Twenty feet above Fulton Avenue in Brooklyn on Saturday, there was a curious art event: Three artists hosted concurrent receptions for the public art they created for three elevated platforms on the Jamaica subway line. The artists — Barbara Ellmann, Amy Cheng, and Jung Hyang Kim — were celebrating the completion of their permanent artwork for MTA Arts in Transit, which since the mid-1980s has commissioned works of art in subway stations throughout the city. During the last year, each artist created a series of large panels in the faceted-glass style that has come to characterize the public art along the J train route. But the week of the inaugural event, there was another familiar sight on the Queensbound line: an unexpected service advisory poster. It announced all three stations would be closed for track maintenance the day of the reception.

Ms. Ellmann laughed it off as she stood on the trainless platform at Van Siclen Avenue. “It’s absolutely fitting, the way I see it. It’s how we function with the MTA. When I heard about this, I decided to push through and go ahead with it anyway.” Dressed in an embroidered denim shirt, she warmly greeted the dedicated crowd of 20 that had made it to the station. Lynn Handelman, a family friend, drove in from Queens instead of taking the shuttle bus. “I don’t take the subway much any more, but I think it’s fantastic that people will see this when they wake up in the morning,” she said. A guard let party guests into the closed stations.

Starting today, when the J train returns to its normal schedule, commuters again will be greeted with Ms. Ellmann’s windscreens, a series of seven free-standing panels featuring brightly colored arrangements of modulated glass shapes. Clusters of irregular rectangles are stacked in large tableaux, about 8 feet wide. Their hand-chiseled edges, small bubbles of trapped air, and variegated texture echo the imperfect geometry of their surroundings: the brick façade across the open-air track, a row of windows at eye level, and the intersecting streets below.
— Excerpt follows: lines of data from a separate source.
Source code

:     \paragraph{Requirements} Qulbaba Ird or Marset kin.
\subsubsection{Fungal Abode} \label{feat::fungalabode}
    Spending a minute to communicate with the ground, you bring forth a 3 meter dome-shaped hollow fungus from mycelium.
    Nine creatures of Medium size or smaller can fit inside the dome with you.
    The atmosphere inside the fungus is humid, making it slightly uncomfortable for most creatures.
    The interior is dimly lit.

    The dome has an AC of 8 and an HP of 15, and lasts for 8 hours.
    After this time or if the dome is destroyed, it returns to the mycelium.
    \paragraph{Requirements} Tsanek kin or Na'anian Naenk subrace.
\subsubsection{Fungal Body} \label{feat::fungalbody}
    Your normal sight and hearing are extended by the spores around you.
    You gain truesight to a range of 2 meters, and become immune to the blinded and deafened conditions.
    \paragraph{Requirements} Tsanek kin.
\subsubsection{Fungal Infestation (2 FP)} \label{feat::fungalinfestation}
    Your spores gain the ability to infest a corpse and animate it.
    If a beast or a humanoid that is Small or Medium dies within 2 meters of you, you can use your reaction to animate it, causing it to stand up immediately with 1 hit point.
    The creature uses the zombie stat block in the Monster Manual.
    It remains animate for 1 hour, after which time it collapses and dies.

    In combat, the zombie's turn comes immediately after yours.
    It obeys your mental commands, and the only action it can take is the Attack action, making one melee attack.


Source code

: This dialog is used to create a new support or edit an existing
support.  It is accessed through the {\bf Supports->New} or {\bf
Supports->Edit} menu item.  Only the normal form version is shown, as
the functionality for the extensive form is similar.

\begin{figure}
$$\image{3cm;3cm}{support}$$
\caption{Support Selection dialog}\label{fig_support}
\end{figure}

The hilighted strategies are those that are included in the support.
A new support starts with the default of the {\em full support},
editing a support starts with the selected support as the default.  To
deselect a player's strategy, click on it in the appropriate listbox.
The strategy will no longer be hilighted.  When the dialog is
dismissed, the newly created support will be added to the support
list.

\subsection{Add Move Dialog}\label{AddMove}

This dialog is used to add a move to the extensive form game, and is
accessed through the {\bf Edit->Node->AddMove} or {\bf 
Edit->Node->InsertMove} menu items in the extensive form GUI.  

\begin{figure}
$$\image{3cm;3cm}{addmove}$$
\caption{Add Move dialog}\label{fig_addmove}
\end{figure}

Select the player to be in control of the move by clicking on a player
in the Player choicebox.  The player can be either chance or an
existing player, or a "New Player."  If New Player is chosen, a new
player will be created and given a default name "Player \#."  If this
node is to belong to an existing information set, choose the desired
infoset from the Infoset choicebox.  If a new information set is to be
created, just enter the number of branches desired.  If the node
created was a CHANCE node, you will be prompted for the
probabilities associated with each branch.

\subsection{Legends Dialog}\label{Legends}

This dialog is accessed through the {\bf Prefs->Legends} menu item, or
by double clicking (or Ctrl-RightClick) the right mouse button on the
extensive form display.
One stop away, at the Cleveland Street station, Amy Cheng was hosting a gathering to celebrate her piece, a series of panels titled “Las Flores.” Adorned with large floral designs, their vivid palette was inspired by the Dominican culture in the neighborhood. Like the jewel-toned panels behind her, Ms Cheng added a shock of color to the overcast afternoon. She was dressed in several shades of rose. The swirling patterns of her windscreens were inspired by traditional folk art from several cultures, and like all of the projects for the refurbished J train stations, they incorporate faceted glass. With a mixture of resin and sand for structural support, thick chunks of glass are designed to capture light, arguably the most beautiful feature of the elevated train lines.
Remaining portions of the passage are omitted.